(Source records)

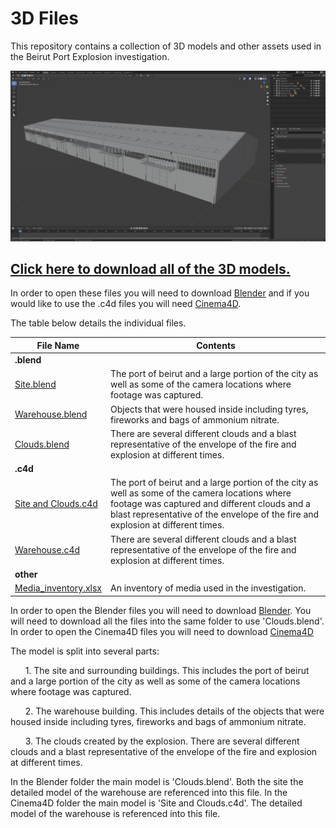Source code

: # 3D Files

This repository contains a collection of 3D models and other assets used in the Beirut Port Explosion investigation.

![Image of Warehouse](img/warehouse.jpg)

## [**Click here to download all of the 3D models.**](https://fa-public-assets.fra1.digitaloceanspaces.com/Beirut/Beruit%20-%203D%20Models.zip)

In order to open these files you will need to download [Blender](https://www.blender.org/download/) and if you would like to use the .c4d files you will need [Cinema4D](https://www.maxon.net/en/cinema-4d).

The table below details the individual files.

| File Name | Contents |
|---|---|
|**.blend**|
| [Site.blend](https://fa-public-assets.fra1.digitaloceanspaces.com/Beirut/Site.blend) | The port of beirut and a large portion of the city as well as some of the camera locations where footage was captured. |
| [Warehouse.blend](https://fa-public-assets.fra1.digitaloceanspaces.com/Beirut/Warehouse.blend) | Objects that were housed inside including tyres, fireworks and bags of ammonium nitrate. |
| [Clouds.blend](https://fa-public-assets.fra1.digitaloceanspaces.com/Beirut/Clouds.blend) | There are several different clouds and a blast representative of the envelope of the fire and explosion at different times. |
|**.c4d**|
| [Site and Clouds.c4d](https://datasheet-sources.ams3.digitaloceanspaces.com/beirut_models/C4D/Site%20and%20Clouds.c4d) | The port of beirut and a large portion of the city as well as some of the camera locations where footage was captured and different clouds and a blast representative of the envelope of the fire and explosion at different times. |
| [Warehouse.c4d](https://datasheet-sources.ams3.digitaloceanspaces.com/beirut_models/C4D/Warehouse.c4d) | There are several different clouds and a blast representative of the envelope of the fire and explosion at different times. |
|**other**|
| [Media_inventory.xlsx](https://datasheet-sources.ams3.digitaloceanspaces.com/beirut_models/Media_inventory.xlsx) | An inventory of media used in the investigation. |

In order to open the Blender files you will need to download [Blender](https://www.blender.org/download/).  You will need to download all the files into the same folder to use 'Clouds.blend'.
In order to open the Cinema4D files you will need to download [Cinema4D](https://www.maxon.net/en/cinema-4d)

The model is split into several parts:

&nbsp;&nbsp;&nbsp;&nbsp;&nbsp;&nbsp;1. The site and surrounding buildings.  This includes the port of beirut and a large portion of the city as well as some of the camera locations where footage was captured.

&nbsp;&nbsp;&nbsp;&nbsp;&nbsp;&nbsp;2. The warehouse building.  This includes details of the objects that were housed inside including tyres, fireworks and bags of ammonium nitrate.

&nbsp;&nbsp;&nbsp;&nbsp;&nbsp;&nbsp;3. The clouds created by the explosion.  There are several different clouds and a blast representative of the envelope of the fire and explosion at different times.

In the Blender folder the main model is 'Clouds.blend'.  Both the site the detailed model of the warehouse are referenced into this file.
In the Cinema4D folder the main model is 'Site and Clouds.c4d'.  The detailed model of the warehouse is referenced into this file.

**What you are asked to do**
Among the lines above, find those holding "bags" and copy each one.

**Reply to the task**
| [Warehouse.blend](https://fa-public-assets.fra1.digitaloceanspaces.com/Beirut/Warehouse.blend) | Objects that were housed inside including tyres, fireworks and bags of ammonium nitrate. |
&nbsp;&nbsp;&nbsp;&nbsp;&nbsp;&nbsp;2. The warehouse building.  This includes details of the objects that were housed inside including tyres, fireworks and bags of ammonium nitrate.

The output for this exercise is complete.